M’sia’s last male Sumatran rhino dies, leaves behind lone female
There is only one Sumatran rhino left in Malaysia.
The Sumatran rhinoceros is believed to have disappeared completely from the wild in Malaysia.
The final nail in the coffin for this critically endangered species has been hammered in after Malaysia’s last male Sumatran rhinoceros in captivity has just died.
Likely died of old age
Tam, the last male Sumatran rhinoceros in the whole of Malaysia, died on May 27, 2019 at around 12pm.
This brings the species even closer to the brink of extinction.
Tam was a male rhinoceros living in captivity at the Borneo Rhino Sanctuary in Tabin Wildlife Reserve in Sabah, according to Malay Mail.
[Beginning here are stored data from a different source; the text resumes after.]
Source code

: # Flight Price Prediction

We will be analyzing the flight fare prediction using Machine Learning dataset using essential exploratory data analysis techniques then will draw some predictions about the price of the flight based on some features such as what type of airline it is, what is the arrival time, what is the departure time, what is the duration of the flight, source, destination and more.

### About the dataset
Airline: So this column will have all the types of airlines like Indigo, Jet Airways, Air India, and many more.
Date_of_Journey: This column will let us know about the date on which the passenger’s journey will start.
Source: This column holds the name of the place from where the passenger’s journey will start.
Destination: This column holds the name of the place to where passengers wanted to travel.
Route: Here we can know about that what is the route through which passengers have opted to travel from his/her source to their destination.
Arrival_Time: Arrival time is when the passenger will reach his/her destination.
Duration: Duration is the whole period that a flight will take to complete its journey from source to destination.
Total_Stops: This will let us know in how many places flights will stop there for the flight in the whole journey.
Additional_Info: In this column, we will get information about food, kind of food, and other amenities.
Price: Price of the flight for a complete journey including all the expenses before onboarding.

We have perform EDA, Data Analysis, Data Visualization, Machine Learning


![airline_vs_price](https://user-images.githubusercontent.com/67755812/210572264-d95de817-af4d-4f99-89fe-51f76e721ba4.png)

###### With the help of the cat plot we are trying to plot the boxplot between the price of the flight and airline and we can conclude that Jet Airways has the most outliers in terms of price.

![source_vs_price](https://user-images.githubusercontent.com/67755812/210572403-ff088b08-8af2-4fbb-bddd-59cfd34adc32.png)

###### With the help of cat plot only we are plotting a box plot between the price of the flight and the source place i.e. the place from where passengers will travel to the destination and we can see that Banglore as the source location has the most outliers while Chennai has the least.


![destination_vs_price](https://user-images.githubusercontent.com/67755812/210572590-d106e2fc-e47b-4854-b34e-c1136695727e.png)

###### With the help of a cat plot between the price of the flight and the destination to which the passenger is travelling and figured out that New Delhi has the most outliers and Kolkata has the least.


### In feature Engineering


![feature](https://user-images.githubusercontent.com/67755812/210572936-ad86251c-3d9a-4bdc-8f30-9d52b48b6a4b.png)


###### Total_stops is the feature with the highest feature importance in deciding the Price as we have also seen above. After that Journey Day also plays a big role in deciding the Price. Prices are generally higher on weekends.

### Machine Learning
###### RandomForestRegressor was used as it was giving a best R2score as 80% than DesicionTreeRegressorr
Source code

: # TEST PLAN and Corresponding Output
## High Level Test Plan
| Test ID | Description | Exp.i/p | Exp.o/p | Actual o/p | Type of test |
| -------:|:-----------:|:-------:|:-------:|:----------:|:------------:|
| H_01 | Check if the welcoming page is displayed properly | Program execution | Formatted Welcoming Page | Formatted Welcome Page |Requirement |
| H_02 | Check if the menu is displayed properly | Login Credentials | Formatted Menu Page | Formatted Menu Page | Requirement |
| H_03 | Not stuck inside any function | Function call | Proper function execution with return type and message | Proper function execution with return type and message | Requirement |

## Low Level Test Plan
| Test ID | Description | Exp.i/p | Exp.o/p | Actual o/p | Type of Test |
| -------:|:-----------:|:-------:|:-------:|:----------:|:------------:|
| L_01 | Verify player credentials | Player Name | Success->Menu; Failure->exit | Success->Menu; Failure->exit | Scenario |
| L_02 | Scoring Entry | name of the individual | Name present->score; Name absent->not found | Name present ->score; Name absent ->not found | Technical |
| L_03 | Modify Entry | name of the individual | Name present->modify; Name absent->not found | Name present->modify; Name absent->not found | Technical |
His death was not unexpected as Tam was ill for a period of time.
The rhinoceros was suffering from kidney and liver damage, reported Mongabay, and showed an abrupt decline in appetite and alertness since April 2019.
At 35 years old, Tam’s cause of death is believed to be old age as rhinos typically live to between 35 and 40 years old.
According to Sabah’s Tourism, Culture and Environment Minister Christina Liew who shared the news of Tam’s passing, Tam’s carers administered “the most intense palliative care as humanly possible” during his last few weeks.
Liew added that the veterinary team had done their best to save Tam:
“Invariably, everything that could have possibly been done, was done, and executed with great love and dedication.”
Liew said that an autopsy will be carried out to determine the exact cause of death.
Only one female Sumatran rhino left in Malaysia
Tam’s death leaves behind only one female Sumatran rhinoceros, Iman, in the whole of Malaysia.
Tam was previously kept in the sanctuary alongside Iman, in the hopes that the pair would breed and help the Sumatran rhinoceros population recover.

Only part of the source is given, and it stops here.